= Dataset content =
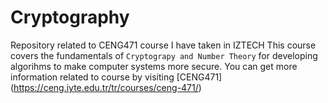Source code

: # Cryptography
Repository related to CENG471 course I have taken in IZTECH
This course covers the fundamentals of `Cryptograpy and Number Theory` for developing 
algorihms to make computer systems more secure.
You can get more information related to course by visiting [CENG471] (https://ceng.iyte.edu.tr/tr/courses/ceng-471/)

= What to do =
Report every line of the entries that carries the word "related".

= Result of this task =
Repository related to CENG471 course I have taken in IZTECH
You can get more information related to course by visiting [CENG471] (https://ceng.iyte.edu.tr/tr/courses/ceng-471/)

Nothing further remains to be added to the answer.